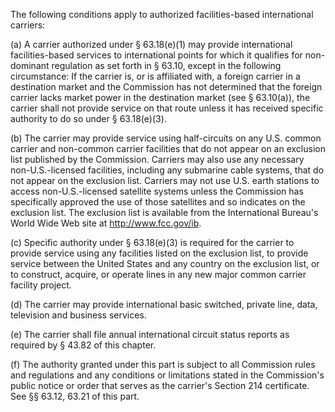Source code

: The following conditions apply to authorized facilities-based international carriers:

(a) A carrier authorized under § 63.18(e)(1) may provide international facilities-based services to international points for which it qualifies for non-dominant regulation as set forth in § 63.10, except in the following circumstance: If the carrier is, or is affiliated with, a foreign carrier in a destination market and the Commission has not determined that the foreign carrier lacks market power in the destination market (see § 63.10(a)), the carrier shall not provide service on that route unless it has received specific authority to do so under § 63.18(e)(3).

(b) The carrier may provide service using half-circuits on any U.S. common carrier and non-common carrier facilities that do not appear on an exclusion list published by the Commission. Carriers may also use any necessary non-U.S.-licensed facilities, including any submarine cable systems, that do not appear on the exclusion list. Carriers may not use U.S. earth stations to access non-U.S.-licensed satellite systems unless the Commission has specifically approved the use of those satellites and so indicates on the exclusion list. The exclusion list is available from the International Bureau's World Wide Web site at http://www.fcc.gov/ib.
              

(c) Specific authority under § 63.18(e)(3) is required for the carrier to provide service using any facilities listed on the exclusion list, to provide service between the United States and any country on the exclusion list, or to construct, acquire, or operate lines in any new major common carrier facility project.

(d) The carrier may provide international basic switched, private line, data, television and business services.

(e) The carrier shall file annual international circuit status reports as required by § 43.82 of this chapter.

(f) The authority granted under this part is subject to all Commission rules and regulations and any conditions or limitations stated in the Commission's public notice or order that serves as the carrier's Section 214 certificate. See §§ 63.12, 63.21 of this part.

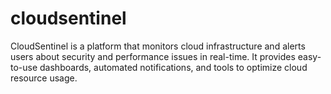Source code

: # cloudsentinel
CloudSentinel is a platform that monitors cloud infrastructure and alerts users about security and performance issues in real-time. It provides easy-to-use dashboards, automated notifications, and tools to optimize cloud resource usage.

EXERCISE INSTRUCTIONS - Leave out the pictures, and write out all the remaining data above exactly.

RESULT OF THIS EXERCISE -
Source code

: The following conditions apply to authorized facilities-based international carriers:

(a) A carrier authorized under § 63.18(e)(1) may provide international facilities-based services to international points for which it qualifies for non-dominant regulation as set forth in § 63.10, except in the following circumstance: If the carrier is, or is affiliated with, a foreign carrier in a destination market and the Commission has not determined that the foreign carrier lacks market power in the destination market (see § 63.10(a)), the carrier shall not provide service on that route unless it has received specific authority to do so under § 63.18(e)(3).

(b) The carrier may provide service using half-circuits on any U.S. common carrier and non-common carrier facilities that do not appear on an exclusion list published by the Commission. Carriers may also use any necessary non-U.S.-licensed facilities, including any submarine cable systems, that do not appear on the exclusion list. Carriers may not use U.S. earth stations to access non-U.S.-licensed satellite systems unless the Commission has specifically approved the use of those satellites and so indicates on the exclusion list. The exclusion list is available from the International Bureau's World Wide Web site at http://www.fcc.gov/ib.
              

(c) Specific authority under § 63.18(e)(3) is required for the carrier to provide service using any facilities listed on the exclusion list, to provide service between the United States and any country on the exclusion list, or to construct, acquire, or operate lines in any new major common carrier facility project.

(d) The carrier may provide international basic switched, private line, data, television and business services.

(e) The carrier shall file annual international circuit status reports as required by § 43.82 of this chapter.

(f) The authority granted under this part is subject to all Commission rules and regulations and any conditions or limitations stated in the Commission's public notice or order that serves as the carrier's Section 214 certificate. See §§ 63.12, 63.21 of this part.

Source code

: # cloudsentinel
CloudSentinel is a platform that monitors cloud infrastructure and alerts users about security and performance issues in real-time. It provides easy-to-use dashboards, automated notifications, and tools to optimize cloud resource usage.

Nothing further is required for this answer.